The book begins with a critique of the abilities of financial advisors — their fees, asset allocation, and security selection. It then shows how models of financial markets outperform most financial advisors.
Then, to live up to its title , the book gives simple versions of models that can be applied by individuals that would have outperformed the markets in the past. You can beat the markets, lower risk, and “Do It Yourself [DIY].” It provides models for asset allocation, stock selection, and risk control, simple enough that a motivated person with math skills equal to the first half of Algebra 1 could apply them in a moderate amount of time per month. It also provides a simpler version of the full model that omits the security selection for stocks.
The book closes by offering three reasons why people won’t follow the book and do it themselves: fear of failure, inertia, and not wanting to give up an advisor who is a friend. It also offers three risks for the DIY investor — overconfidence, the desire to be a hero (seems to overlap with overconfidence), and that the theories may be insufficient for future market behavior.

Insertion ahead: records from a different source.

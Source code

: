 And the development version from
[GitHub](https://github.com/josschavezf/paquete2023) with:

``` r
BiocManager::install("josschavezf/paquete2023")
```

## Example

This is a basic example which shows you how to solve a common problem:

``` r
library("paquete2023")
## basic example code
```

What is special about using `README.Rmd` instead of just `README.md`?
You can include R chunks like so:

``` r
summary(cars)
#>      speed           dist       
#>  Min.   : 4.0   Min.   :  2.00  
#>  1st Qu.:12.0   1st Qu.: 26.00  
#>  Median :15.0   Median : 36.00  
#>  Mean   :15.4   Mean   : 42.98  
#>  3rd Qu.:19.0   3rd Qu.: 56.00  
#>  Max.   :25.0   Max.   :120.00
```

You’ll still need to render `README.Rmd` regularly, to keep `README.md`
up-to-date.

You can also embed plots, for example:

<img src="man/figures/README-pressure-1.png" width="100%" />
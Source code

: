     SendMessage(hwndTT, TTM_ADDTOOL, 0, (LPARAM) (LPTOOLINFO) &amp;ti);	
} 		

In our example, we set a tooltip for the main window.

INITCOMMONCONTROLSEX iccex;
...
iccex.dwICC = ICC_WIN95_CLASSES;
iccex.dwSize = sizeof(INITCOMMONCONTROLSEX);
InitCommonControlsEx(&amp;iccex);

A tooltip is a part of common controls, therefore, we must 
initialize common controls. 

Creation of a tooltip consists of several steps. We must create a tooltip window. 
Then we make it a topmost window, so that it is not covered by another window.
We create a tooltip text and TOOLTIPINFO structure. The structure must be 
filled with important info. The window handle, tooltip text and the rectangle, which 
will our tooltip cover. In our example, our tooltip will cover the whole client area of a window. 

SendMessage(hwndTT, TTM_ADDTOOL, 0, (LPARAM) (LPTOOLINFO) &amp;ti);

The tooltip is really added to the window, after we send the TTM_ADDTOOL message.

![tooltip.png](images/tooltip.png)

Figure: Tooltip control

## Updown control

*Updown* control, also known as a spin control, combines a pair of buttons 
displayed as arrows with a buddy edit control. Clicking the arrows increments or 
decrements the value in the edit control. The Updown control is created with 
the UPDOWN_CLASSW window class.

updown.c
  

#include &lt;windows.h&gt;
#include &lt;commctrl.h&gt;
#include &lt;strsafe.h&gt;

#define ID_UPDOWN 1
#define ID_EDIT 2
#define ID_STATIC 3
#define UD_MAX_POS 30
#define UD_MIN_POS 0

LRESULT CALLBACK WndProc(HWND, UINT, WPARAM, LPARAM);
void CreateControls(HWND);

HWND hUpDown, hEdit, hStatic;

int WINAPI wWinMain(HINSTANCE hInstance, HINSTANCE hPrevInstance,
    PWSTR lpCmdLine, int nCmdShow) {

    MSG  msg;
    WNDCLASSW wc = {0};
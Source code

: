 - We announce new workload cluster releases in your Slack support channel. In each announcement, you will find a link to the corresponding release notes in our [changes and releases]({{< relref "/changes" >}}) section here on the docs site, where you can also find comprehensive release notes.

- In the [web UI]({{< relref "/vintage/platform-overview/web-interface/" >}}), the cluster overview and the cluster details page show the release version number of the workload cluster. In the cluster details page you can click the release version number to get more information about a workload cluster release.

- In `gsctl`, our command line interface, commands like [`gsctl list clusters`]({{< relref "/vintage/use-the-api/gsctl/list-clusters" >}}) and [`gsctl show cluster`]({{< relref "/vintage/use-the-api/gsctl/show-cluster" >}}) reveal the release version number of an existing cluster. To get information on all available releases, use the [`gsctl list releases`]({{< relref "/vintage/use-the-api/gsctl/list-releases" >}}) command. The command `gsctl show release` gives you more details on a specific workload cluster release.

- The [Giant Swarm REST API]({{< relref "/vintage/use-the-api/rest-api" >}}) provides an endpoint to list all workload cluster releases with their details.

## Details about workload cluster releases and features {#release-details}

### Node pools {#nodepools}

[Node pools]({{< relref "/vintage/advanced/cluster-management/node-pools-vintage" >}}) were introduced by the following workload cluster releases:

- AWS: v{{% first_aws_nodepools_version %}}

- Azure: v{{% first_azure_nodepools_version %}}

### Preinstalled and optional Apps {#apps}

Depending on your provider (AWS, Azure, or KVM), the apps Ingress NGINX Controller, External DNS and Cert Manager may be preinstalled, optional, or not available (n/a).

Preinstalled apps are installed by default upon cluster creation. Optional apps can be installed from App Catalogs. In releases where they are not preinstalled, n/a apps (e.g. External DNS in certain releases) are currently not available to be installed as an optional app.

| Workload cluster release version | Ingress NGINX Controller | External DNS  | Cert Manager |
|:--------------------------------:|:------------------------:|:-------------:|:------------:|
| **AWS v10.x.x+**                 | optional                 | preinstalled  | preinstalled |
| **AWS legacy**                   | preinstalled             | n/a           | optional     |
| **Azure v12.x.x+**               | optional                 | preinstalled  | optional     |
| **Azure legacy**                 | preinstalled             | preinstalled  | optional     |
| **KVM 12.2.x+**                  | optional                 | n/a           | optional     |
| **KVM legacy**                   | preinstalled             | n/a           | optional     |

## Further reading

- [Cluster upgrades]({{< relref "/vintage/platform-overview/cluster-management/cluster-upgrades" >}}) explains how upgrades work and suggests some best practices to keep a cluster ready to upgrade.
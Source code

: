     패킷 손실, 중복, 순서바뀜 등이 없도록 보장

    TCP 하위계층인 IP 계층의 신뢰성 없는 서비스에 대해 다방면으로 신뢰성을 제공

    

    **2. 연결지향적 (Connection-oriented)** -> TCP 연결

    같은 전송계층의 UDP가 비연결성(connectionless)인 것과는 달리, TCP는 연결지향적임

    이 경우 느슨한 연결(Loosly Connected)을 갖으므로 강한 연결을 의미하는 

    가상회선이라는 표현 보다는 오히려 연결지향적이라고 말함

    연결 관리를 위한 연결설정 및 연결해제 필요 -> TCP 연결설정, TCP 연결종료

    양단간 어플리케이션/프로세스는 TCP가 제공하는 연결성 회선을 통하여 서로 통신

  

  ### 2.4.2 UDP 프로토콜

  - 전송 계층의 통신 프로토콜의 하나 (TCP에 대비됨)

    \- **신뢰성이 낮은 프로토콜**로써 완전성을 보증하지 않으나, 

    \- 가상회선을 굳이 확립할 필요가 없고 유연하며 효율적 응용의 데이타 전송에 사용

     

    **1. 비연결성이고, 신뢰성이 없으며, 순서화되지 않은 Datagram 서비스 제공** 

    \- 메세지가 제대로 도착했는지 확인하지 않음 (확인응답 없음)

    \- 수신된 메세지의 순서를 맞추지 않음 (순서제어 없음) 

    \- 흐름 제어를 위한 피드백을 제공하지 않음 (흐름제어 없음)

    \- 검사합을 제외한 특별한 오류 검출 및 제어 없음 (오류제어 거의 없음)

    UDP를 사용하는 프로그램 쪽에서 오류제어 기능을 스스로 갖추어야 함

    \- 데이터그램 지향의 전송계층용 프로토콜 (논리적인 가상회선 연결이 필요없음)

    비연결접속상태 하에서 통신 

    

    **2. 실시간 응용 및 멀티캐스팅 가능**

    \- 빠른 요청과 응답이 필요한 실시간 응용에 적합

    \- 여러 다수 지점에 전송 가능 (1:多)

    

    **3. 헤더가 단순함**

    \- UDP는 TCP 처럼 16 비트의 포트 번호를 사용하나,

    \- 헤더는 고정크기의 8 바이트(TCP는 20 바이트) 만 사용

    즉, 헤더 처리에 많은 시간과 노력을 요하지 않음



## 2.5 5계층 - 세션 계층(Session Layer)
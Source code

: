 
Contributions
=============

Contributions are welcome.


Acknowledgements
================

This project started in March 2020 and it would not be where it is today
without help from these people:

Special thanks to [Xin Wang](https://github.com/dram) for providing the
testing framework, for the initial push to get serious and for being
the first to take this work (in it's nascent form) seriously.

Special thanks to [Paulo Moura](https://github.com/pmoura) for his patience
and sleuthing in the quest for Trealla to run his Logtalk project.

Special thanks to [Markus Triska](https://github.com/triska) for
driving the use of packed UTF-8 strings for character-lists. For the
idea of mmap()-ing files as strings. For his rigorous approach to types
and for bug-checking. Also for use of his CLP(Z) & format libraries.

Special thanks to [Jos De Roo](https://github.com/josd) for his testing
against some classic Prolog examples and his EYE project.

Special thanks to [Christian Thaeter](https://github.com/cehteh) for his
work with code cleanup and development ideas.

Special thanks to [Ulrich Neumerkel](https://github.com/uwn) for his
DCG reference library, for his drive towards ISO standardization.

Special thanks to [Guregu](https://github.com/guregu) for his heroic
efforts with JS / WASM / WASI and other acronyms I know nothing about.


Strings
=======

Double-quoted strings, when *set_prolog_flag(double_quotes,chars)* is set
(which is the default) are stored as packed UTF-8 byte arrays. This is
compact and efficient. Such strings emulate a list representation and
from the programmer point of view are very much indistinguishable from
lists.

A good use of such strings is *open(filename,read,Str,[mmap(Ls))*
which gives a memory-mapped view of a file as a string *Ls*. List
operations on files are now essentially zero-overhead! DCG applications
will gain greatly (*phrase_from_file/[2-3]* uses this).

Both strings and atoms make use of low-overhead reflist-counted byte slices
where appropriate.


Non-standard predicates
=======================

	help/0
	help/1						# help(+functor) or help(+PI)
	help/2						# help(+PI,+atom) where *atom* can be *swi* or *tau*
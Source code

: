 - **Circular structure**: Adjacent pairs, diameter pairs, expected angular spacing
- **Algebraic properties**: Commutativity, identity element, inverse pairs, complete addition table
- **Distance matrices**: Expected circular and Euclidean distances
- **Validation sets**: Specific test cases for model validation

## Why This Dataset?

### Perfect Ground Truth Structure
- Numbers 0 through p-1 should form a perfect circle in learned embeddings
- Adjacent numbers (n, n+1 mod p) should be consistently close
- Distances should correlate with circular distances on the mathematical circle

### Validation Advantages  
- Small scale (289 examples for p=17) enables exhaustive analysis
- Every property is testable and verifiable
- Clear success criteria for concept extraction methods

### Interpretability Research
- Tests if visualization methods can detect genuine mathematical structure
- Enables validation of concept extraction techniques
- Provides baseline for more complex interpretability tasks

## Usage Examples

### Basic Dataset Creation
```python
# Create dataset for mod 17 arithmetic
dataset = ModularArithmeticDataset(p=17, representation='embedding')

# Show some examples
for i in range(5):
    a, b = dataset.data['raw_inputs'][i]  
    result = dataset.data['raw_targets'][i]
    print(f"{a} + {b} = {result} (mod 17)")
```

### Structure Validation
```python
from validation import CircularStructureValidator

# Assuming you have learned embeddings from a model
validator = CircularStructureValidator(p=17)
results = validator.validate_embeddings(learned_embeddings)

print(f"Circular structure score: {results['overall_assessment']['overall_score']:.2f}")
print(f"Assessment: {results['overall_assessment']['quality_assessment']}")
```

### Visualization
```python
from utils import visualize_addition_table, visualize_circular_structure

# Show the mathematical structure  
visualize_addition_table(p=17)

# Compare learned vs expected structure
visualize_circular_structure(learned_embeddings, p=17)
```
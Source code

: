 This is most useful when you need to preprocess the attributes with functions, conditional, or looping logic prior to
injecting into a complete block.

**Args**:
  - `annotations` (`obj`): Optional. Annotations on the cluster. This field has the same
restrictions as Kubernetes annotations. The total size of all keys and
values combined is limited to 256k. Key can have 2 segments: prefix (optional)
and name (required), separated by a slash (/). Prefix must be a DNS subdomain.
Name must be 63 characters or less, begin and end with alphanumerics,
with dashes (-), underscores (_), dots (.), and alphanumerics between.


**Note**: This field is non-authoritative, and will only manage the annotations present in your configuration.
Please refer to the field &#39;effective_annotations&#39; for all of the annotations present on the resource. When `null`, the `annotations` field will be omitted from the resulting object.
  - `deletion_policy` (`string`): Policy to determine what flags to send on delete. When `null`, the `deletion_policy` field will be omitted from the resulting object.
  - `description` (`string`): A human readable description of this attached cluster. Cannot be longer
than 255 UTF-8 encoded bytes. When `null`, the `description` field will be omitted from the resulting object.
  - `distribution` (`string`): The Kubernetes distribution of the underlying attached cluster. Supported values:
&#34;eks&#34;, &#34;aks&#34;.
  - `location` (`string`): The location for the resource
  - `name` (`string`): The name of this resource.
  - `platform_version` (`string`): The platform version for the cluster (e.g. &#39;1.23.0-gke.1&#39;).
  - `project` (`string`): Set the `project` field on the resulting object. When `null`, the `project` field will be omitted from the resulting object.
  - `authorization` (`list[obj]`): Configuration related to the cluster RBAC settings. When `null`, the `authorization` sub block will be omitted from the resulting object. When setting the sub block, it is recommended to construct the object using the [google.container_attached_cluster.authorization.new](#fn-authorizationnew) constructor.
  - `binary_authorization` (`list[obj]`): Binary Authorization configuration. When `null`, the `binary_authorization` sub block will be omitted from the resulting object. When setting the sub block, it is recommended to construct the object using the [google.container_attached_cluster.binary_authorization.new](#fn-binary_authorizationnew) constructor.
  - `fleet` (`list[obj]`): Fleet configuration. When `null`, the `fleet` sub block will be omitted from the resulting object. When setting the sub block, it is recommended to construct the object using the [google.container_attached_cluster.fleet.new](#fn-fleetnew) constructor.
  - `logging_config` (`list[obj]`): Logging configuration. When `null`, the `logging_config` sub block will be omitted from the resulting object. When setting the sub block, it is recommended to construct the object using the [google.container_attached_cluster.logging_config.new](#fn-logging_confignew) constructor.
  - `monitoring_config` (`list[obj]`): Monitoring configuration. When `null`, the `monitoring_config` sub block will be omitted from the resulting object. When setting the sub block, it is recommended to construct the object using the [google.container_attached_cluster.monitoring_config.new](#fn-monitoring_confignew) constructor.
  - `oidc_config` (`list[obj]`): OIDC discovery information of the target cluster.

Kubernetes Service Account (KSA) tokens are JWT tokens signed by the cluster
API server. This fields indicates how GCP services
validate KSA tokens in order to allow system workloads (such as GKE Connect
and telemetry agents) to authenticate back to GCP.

This is where I have the greatest disagreement with the book. I interact with a lot of people. Most of them have no interest in learning the slightest bit about investing. Some have some inclination to learn about investing, but even the simple models of the book would make their heads spin, or they just wouldn’t want to take the time to do it. Some of it is similar to seeing a Youtube video on draining and refilling your automatic transmission fluid. You might watch it, and say “I think I get it,” but the costs of making a mistake are sufficiently severe that you might not want to do it without an expert by your side. Most will take it to the repair garage and pay up.
I put a knife to my own throat as I write this, as I am an investment advisor, but there is more specialized knowledge in the hands of an auto mechanic than in an investment advisor, and the risk of loss is lower to manage your own money than to fix your own brakes. That said, enough people after reading the book will say to themselves, “This is just one author, and I barely understand the performance tables in the book — if right, am I capable of doing this? Or, could it be wrong? I can’t verify it myself.”
The book isn’t wrong. If you are willing to put in the time to follow the instructions of the authors, I think you will do better than most. My sense is that the grand majority people are not willing to do that. They don’t have the time or inclination.
The book could have been clearer on the ROBUST method for risk control. It took me a bit of effort to figure out that the two submodels share half of the weight, so that when submodels A & B flash green — 100% weight, one green and one red — 50% weight, both red — 0% weight.
Also, the book is enhanced by the security selection model for stocks, but how many people would have the assets to assemble and maintain a portfolio with sufficient diversification? The book might have been cleaner and simpler to leave that out. The last models of the book don’t use it anyway.
Summary / Who Would Benefit from this Book
I liked this book, and I recommend it for those who are willing to put in the time to implement its ideas. This is not a book for beginners, and you have to be comfortable with the small amount of math and the tables of financial statistics, unless you are willing to trust them blindly. (Or trust me when I say that they are likely accurate.)
But with the caveats listed above, it is a good book for people who are motivated to do better with their investments. If you want to buy it, you can buy it here: DIY Financial Advisor.
Full disclosure: I received a copy from one of the authors, a guy for whom I have respect.